Oh, hey, here's a way the U.S. government could save some money

Feb 20, 2013 17:22

And maybe [maybe] repair a bit of its damaged global public image in the process...

From the ACLU's review of the National Defense Authorization Act of 2013:

There are currently 166 detainees being held at the Guantanamo Bay detention facility - at an annual cost of almost $133 million. Holding these same prisoners in domestic federal maximum-security prisons would cost less than $6 million. Of the 166, eighty-six of them, never charged with any crime and cleared for transfer away from Guantanamo, as a result of this legislation will now languish in Gitmo for another year. Moreover, it costs the U.S. taxpayers an additional $69 million annually to keep them cleared for transfer...
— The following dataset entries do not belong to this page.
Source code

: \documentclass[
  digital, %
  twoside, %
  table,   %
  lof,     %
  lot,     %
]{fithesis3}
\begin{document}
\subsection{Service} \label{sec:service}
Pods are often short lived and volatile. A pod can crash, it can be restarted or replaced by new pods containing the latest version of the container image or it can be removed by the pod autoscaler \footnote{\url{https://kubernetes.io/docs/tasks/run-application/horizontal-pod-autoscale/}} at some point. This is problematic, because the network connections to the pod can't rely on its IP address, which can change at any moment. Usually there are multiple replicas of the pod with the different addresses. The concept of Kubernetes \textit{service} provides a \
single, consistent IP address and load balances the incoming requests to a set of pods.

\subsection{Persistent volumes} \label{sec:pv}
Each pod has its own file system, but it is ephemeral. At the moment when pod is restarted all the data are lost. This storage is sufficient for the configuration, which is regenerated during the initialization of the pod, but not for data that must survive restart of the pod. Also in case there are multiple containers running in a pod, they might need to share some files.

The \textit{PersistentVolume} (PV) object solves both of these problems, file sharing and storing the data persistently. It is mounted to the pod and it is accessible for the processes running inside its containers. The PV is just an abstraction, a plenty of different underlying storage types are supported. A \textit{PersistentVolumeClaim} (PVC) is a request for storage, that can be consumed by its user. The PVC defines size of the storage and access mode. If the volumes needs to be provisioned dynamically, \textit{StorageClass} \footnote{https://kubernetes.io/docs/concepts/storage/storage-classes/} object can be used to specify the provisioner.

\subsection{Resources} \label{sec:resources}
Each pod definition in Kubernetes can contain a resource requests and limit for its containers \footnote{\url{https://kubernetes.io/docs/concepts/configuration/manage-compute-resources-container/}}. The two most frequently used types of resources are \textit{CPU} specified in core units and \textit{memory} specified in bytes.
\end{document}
"The other 80 detainees," the article goes on, "have either been charged before military commissions, are in perpetual limbo as the government continues to weigh whether it can charge them with any crime, or have been declared to be subject to indefinite detention without charge or trial."

Am I the only one who finds those last two states of ambiguous imprisonment more than a little disturbing? These people are being held in the American equivalent of a gulag while the U.S. government either tries to decide whether it has grounds to charge them with a crime - or because that same government has decided to keep them imprisoned indefinitely without charging them with any crime. (Which, when you think about it, amounts to the same thing.) I know I'm not the first to say it, but that seems just a tad, oh, un-Constitutional.

And - dare I say it? - un-American. Or at least, unlike the America I was taught this nation was supposed to be, back when I was a kid, in a more naive, idealistic time.

From a more modern, pragmatic, bottom-line perspective, this whole thing seems ridiculously expensive, and serves in no way to make this country more secure than would holding these detainees in domestic federal maximum-security facilities.

So, basically, the answer is this: Move these detainees to appropriate domestic federal facilities. Better yet, live up to the intentions of this nation's founders: provide these detainees with due process, and either charge and try 'em, deport 'em, or let 'em go.